Asked to rate the quality of their sleep in the days after Sept. 11, 47 percent of those polled said theirs was only fair or poor. This compares to 27 percent in polling not linked to Sept. 11.
The poll found that fewer people than last year are getting eight hours sleep, the recommended minimum. The mean sleep per night of those polled was 6.9 hours, compared with seven hours last year, and only 30 percent said they got eight or more hours, compared with 38 percent last year.

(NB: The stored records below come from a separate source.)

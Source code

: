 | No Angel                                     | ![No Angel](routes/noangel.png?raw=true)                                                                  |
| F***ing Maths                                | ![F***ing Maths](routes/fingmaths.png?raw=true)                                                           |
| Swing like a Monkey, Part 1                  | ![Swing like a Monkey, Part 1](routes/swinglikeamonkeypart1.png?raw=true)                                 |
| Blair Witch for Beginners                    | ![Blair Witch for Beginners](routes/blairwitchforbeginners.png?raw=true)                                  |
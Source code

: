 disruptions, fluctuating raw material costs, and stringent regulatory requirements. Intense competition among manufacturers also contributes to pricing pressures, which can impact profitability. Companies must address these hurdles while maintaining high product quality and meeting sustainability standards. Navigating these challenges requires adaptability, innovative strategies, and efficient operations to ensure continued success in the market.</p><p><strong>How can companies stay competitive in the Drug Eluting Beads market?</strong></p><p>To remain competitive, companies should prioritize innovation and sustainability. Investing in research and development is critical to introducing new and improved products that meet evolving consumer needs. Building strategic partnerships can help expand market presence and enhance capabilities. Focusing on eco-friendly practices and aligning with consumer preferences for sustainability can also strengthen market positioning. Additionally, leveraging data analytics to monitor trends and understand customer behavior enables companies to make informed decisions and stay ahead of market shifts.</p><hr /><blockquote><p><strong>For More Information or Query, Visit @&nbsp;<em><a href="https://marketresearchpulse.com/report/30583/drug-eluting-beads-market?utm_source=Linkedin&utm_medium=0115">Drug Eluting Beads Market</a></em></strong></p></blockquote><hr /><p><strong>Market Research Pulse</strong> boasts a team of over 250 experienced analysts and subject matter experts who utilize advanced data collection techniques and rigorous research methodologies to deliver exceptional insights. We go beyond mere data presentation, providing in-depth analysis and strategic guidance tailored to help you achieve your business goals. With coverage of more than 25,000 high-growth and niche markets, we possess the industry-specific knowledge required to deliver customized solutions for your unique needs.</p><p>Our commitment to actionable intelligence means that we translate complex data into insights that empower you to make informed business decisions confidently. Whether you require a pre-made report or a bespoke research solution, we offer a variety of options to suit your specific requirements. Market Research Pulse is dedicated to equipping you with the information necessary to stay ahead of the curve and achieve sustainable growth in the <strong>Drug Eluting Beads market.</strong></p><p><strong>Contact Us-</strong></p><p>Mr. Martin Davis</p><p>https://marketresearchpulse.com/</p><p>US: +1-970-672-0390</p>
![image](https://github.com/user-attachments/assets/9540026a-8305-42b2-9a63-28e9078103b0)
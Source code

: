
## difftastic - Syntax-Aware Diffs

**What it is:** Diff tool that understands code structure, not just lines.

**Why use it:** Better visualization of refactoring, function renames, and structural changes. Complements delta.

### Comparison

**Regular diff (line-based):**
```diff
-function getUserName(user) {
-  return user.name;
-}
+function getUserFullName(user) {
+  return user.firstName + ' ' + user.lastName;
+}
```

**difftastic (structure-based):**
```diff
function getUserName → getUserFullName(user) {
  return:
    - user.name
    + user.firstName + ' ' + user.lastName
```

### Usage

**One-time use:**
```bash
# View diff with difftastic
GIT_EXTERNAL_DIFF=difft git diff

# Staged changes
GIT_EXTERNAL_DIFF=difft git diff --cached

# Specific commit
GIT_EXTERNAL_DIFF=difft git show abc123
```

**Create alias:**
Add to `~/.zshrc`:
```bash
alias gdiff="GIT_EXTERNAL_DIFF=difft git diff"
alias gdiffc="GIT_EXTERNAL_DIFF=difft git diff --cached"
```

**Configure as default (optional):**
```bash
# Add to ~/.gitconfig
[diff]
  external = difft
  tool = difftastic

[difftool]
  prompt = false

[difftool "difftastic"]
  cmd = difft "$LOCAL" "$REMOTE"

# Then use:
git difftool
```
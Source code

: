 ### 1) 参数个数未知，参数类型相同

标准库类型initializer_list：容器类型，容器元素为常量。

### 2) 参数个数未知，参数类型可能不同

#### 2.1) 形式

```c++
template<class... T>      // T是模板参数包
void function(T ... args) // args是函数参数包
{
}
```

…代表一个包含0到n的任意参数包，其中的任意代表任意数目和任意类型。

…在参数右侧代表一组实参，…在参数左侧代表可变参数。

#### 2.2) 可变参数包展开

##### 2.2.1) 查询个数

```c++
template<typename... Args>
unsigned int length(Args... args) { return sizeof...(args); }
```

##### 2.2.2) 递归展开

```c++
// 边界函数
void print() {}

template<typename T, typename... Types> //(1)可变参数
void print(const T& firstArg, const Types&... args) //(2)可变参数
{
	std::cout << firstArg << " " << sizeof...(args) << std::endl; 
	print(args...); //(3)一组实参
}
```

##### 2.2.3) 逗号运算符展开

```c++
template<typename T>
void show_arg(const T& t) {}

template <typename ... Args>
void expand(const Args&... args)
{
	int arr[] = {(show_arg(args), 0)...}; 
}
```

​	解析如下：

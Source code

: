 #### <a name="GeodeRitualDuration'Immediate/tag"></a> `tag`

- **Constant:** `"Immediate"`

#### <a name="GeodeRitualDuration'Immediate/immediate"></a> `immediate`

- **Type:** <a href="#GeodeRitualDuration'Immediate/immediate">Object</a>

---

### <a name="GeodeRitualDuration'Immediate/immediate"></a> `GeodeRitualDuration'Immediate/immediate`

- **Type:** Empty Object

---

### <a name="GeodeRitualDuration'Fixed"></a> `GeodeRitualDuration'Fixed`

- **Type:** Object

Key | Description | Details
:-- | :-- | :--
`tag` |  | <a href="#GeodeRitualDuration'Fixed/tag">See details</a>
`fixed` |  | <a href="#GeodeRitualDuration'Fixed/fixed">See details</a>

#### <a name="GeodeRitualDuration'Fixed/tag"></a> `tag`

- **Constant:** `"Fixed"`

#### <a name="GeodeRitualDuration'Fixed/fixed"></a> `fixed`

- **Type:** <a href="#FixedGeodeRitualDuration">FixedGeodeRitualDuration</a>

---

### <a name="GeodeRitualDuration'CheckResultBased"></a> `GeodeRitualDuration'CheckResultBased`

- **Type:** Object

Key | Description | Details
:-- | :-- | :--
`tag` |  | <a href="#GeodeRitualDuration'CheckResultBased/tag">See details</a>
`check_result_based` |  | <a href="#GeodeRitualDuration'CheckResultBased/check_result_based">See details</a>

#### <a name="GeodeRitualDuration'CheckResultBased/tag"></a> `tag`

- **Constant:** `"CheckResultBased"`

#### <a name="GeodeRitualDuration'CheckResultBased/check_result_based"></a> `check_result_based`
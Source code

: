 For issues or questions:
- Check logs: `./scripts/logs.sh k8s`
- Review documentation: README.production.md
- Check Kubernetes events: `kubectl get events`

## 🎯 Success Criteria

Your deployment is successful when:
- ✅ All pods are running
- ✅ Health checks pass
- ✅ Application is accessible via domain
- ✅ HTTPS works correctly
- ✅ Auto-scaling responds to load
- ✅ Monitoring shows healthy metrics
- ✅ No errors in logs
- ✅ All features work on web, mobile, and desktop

Young people are more apt to wake up tired or to have trouble falling asleep than are the elderly, the poll found. Among people aged 18 to 29, 49 percent said they awoke unrefreshed from sleep, and 33 percent said they had trouble falling asleep. For those aged 30 to 64, the numbers were 41 and 24 percent. For those 65 and over, only 25 percent felt tired upon awakening, while just 19 percent said they had trouble falling asleep.
Walsh said the fall-to-sleep recommendations of the foundation have not changed since Sept. 11. He said people need to limit caffeine, avoid naps late in the day, don't depend on alcohol for sleep and keep a regular bedtime routine and schedule.
Also, said Walsh, people need to set aside time in the day to worry instead of taking their blues to bed with them.
"We actually assign worry time to people so they don't lie in bed at night worrying about things," he said. "They can say tell themselves `I've already thought about that, and I have a plan of action.' These techniques can reduce anxiety when you're lying in bed at night."
The poll also found an increase in irritability and anger among sleepyheads.
"In sleep deprivation, one of the first things that changes is a person's mood," Walsh said. "They become more irritable and short-tempered."
Walsh said the poll also suggested that people favor more sleep for professions that are important to safety, such as doctors, pilots and truck drivers.
When asked the maximum time that doctors and pilots should work daily, the majority wanted to limit it to 10 hours.